@@ -6306,6 +6306,41 @@ static unsigned long cpu_util(int cpu)
return (util >= capacity) ? capacity : util;
}
+/**
+ * cpu_util_est: estimated utilization for the specified CPU
+ * @cpu: the CPU to get the estimated utilization for
+ *
+ * The estimated utilization of a CPU is defined to be the maximum between its
+ * PELT's utilization and the sum of the estimated utilization of the tasks
+ * currently RUNNABLE on that CPU.
+ *
+ * This allows to properly represent the expected utilization of a CPU which
+ * has just got a big task running since a long sleep period.
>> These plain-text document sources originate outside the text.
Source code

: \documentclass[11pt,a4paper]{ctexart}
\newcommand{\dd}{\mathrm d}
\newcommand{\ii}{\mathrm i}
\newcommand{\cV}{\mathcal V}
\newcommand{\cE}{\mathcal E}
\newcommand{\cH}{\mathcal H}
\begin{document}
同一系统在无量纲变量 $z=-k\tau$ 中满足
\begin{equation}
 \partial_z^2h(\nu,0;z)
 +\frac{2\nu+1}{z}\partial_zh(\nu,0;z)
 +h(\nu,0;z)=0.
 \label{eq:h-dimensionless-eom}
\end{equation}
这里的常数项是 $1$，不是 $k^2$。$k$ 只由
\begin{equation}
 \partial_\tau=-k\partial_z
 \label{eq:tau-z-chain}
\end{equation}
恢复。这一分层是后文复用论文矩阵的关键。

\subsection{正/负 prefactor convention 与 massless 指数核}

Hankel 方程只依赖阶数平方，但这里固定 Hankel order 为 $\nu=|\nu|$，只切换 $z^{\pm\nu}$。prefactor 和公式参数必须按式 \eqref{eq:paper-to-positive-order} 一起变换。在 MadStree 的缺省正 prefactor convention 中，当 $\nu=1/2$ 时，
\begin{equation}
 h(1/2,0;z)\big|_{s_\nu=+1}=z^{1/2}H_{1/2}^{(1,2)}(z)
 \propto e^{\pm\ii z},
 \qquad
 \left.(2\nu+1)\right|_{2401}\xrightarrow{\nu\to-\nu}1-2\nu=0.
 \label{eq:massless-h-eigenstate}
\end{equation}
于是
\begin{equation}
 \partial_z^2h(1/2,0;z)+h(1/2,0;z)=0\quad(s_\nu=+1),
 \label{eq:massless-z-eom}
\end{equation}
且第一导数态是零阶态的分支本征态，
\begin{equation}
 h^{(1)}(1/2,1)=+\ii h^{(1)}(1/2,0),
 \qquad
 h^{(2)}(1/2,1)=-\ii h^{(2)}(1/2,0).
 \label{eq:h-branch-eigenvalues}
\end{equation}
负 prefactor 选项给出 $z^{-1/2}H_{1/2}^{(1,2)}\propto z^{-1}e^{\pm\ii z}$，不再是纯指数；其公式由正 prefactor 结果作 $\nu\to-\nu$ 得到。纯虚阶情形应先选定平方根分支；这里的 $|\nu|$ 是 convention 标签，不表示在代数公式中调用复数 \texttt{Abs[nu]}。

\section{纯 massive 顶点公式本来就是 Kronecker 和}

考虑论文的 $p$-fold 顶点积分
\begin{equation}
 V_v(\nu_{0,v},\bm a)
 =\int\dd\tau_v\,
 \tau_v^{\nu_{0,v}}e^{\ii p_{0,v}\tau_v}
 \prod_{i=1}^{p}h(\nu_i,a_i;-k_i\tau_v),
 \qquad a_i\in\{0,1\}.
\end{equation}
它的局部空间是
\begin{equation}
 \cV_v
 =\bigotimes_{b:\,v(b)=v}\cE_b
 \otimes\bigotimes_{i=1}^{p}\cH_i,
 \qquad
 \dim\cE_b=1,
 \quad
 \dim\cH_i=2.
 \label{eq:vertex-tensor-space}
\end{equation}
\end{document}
At the same time
+ * however it preserves the benefits of the "blocked load" in describing the
+ * potential for other tasks waking up on the same CPU.
+ *
+ * Return: the estimated utlization for the specified CPU
+ */
+static inline unsigned long cpu_util_est(int cpu)
+{
+ unsigned long util, util_est;
+ unsigned long capacity;
+ struct cfs_rq *cfs_rq;
+
+ if (!sched_feat(UTIL_EST))
+ return cpu_util(cpu);
+
+ cfs_rq = &cpu_rq(cpu)->cfs;
+ util = cfs_rq->avg.util_avg;
+ util_est = cfs_rq->util_est_runnable;
+ util_est = max(util, util_est);
+
+ capacity = capacity_orig_of(cpu);
+ util_est = min(util_est, capacity);
+
+ return util_est;
+}
+
static inline unsigned long task_util(struct task_struct *p)
{
return p->se.avg.util_avg;
@@ -6322,16 +6357,43 @@ static inline unsigned long task_util_est(struct task_struct *p)
*/
static unsigned long cpu_util_wake(int cpu, struct task_struct *p)
{
- unsigned long util, capacity;
+ long util, util_est;
/* Task has no contribution or is new */
if (cpu != task_cpu(p) || !p->se.avg.last_update_time)
- return cpu_util(cpu);
+ return cpu_util_est(cpu);
- capacity = capacity_orig_of(cpu);
- util = max_t(long, cpu_rq(cpu)->cfs.avg.util_avg - task_util(p), 0);
+ /* Discount task's blocked util from CPU's util */
+ util = cpu_util(cpu) - task_util(p);
+ util = max(util, 0L);
- return (util >= capacity) ? capacity : util;
+ if (!sched_feat(UTIL_EST))
+ return util;
+
+ /*
+ * These are the main cases covered:
+ * - if *p is the only task sleeping on this CPU, then:
+ * cpu_util (== task_util) > util_est (== 0)
+ * and thus we return:
+ * cpu_util_wake = (cpu_util - task_util) = 0
+ *
+ * - if other tasks are SLEEPING on the same CPU, which is just waking
+ * up, then:
+ * cpu_util >= task_util
+ * cpu_util > util_est (== 0)
+ * and thus we discount *p's blocked utilization to return:
+ * cpu_util_wake = (cpu_util - task_util) >= 0
+ *
+ * - if other tasks are RUNNABLE on that CPU and
+ * util_est > cpu_util
+ * then we use util_est since it returns a more restrictive
+ * estimation of the spare capacity on that CPU, by just considering
+ * the expected utilization of tasks already runnable on that CPU.
+ */
+ util_est = cpu_rq(cpu)->cfs.util_est_runnable;
+ util = max(util, util_est);
+
+ return util;
}
/*
@@ -7857,7 +7919,7 @@ static inline void update_sg_lb_stats(struct lb_env *env,
load = source_load(i, load_idx);
sgs->group_load += load;
- sgs->group_util += cpu_util(i);
+ sgs->group_util += cpu_util_est(i);
sgs->sum_nr_running += rq->cfs.h_nr_running;
nr_running = rq->nr_running;